* [EXERCISE BRIEF] Tally the lines of the records that contain the string "provider", then give the total and nothing more.

* [RECORDS TO USE]
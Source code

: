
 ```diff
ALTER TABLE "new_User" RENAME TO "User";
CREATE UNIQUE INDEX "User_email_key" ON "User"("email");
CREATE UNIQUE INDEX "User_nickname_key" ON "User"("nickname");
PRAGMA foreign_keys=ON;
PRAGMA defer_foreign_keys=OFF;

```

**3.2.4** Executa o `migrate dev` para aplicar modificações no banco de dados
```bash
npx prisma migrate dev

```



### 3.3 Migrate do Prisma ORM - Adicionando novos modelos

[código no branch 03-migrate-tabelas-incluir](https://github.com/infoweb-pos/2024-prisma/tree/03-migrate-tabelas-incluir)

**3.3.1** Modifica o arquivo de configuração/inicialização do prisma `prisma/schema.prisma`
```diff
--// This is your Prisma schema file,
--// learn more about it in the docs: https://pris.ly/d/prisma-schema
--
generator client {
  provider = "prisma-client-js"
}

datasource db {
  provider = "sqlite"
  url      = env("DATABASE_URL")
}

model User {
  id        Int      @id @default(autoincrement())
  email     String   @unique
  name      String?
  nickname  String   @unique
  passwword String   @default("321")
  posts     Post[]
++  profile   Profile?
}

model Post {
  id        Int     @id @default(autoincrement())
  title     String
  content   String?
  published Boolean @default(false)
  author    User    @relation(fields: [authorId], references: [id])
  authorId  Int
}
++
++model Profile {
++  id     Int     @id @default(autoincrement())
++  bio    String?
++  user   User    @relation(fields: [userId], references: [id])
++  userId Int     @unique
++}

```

* [OUTPUT OF THE EXERCISE] 2